Der 2014 begonnene latente lokale Krieg zwischen Russland und der Ukraine, der sich zum größten regionalen Krieg in Europa seit 1945 entwickelt hat, ist beispiellos, und zwar nicht nur hinsichtlich der Dimensionen und der Intensität. Er ist auch in seiner politischen Dimension bemerkenswert: Beide Seiten tendieren dazu, ihre Positionen zu maximieren, während keine der beiden Seiten in der Lage war, kurzfristig überlegene Kräfte ins Feld zu führen, um diese Ziele schnell zu erreichen.
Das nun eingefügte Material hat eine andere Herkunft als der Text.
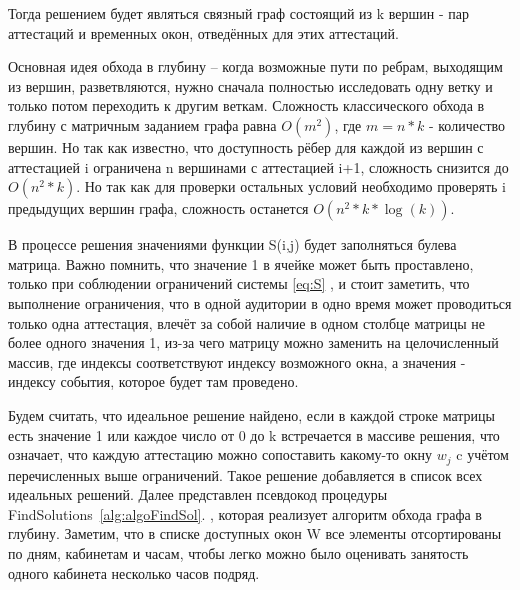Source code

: Тогда решением будет являться связный граф состоящий из k вершин - пар аттестаций и временных окон, отведённых для этих аттестаций.

Основная идея обхода в глубину – когда возможные пути по ребрам, выходящим из вершин, разветвляются, нужно сначала полностью исследовать одну ветку и только потом переходить к другим веткам. Сложность классического обхода в глубину с матричным заданием графа равна ${O(m^2)}$, где {$m=n*k$} - количество вершин. Но так как известно, что доступность рёбер для каждой из вершин с аттестацией i ограничена n вершинами с аттестацией i+1, сложность снизится до ${O(n^2 * k)}$. Но так как для проверки остальных условий необходимо проверять i предыдущих вершин графа, сложность останется ${O(n^2 * k*\log(k))}$.

В процессе решения значениями функции S(i,j) будет заполняться булева матрица. Важно помнить, что значение 1 в ячейке может быть проставлено, только при соблюдении ограничений системы \eqref{eq:S} , и стоит заметить, что выполнение ограничения, что в одной аудитории в одно время может проводиться только одна аттестация, влечёт за собой наличие в одном столбце матрицы не более одного значения 1, из-за чего матрицу можно заменить на целочисленный массив, где индексы соответствуют индексу возможного окна, а значения - индексу события, которое будет там проведено.

Будем считать, что идеальное решение найдено, если в каждой строке матрицы есть значение 1 или каждое число от 0 до k встречается в массиве решения, что означает, что каждую аттестацию можно сопоставить какому-то окну ${w_j}$ c учётом перечисленных выше ограничений. Такое решение добавляется в список всех идеальных решений. Далее представлен псевдокод процедуры FindSolutions~\ref{alg:algoFindSol}. , которая реализует алгоритм обхода графа в глубину. Заметим, что в списке доступных окон W все элементы отсортированы по дням, кабинетам и часам, чтобы легко можно было оценивать занятость одного кабинета несколько часов подряд.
Für die Ukraine ist es immer noch ein Krieg, bei dem es um ihre Existenz geht, auch wenn es den eigenen Streitkräften gelang, über die Hälfte der nach dem 24. Februar 2022 verlorenen Gebiete wieder zu befreien; zudem wurden anschließend und bis heute praktisch sämtliche russischen Versuche unterbunden, zu Lande vorzurücken. Der Erhalt und die Entwicklung der Ukraine werden nicht nur davon abhängen, ob die Verbände der russischen Teilstreitkräfte besiegt werden können, die sich derzeit auf ukrainischem Territorium befinden. Es wird letztendlich auch auf eine interne Transformation Russlands im Sinne einer postimperialen Entwicklung ankommen.

Die politische Führung Russlands, die nicht in der Lage ist, ihre maximalistischen Ziele eines Regimewechsels in Kyjiw und einer Besatzung durch schnelle Vernichtungsstrategien zu erreichen, stellt den Krieg gegen die Ukraine als einen Kampf zur Rettung und Bewahrung Russlands dar, um breitere Bevölkerungsschichten zu mobilisieren. Die Ukraine wird als zentrales politisches Instrument des Westens dargestellt, mit der Russland eine »strategische Niederlage« beigefügt werden solle. Russische Politiker:innen erklären offen, dass eine lebensfähige und unabhängige Ukraine nicht mit den Sicherheitsinteressen Russlands vereinbar sei. Angesichts eines solchen Framings dürfte Russland seine Würgegriffstrategie gegenüber der Ukraine weiterverfolgen, da es seine Ziele nicht in einem großen Streich erreichen kann. Zu dieser Strategie gehört, Menschen, Technologien und Geld aus der Ukraine zu verschrecken. Durch den Krieg und die Luftschläge soll das Land in einen dysfunktionalen Staat verwandelt werden, um den Boden für einen weiteren Versuch eines Landraubs zu bereiten.

Keine der beiden Seiten verfügt über die notwendigen Ressourcen, um schnell die politischen Ziele zu erreichen. Beide Seiten haben aber gezeigt, dass sie neue Ressourcen erschließen konnten (durch externe wie interne Mobilisierung), um die Intensität der Kämpfe über zwei Jahre aufrechtzuerhalten. Gleichwohl bleibt offen, wie lang eine solche Dysbalance zwischen politischen Zielen und verfügbaren Mitteln andauern kann. Letztendlich werden diese beiden Ziele in ein Gleichgewicht kommen.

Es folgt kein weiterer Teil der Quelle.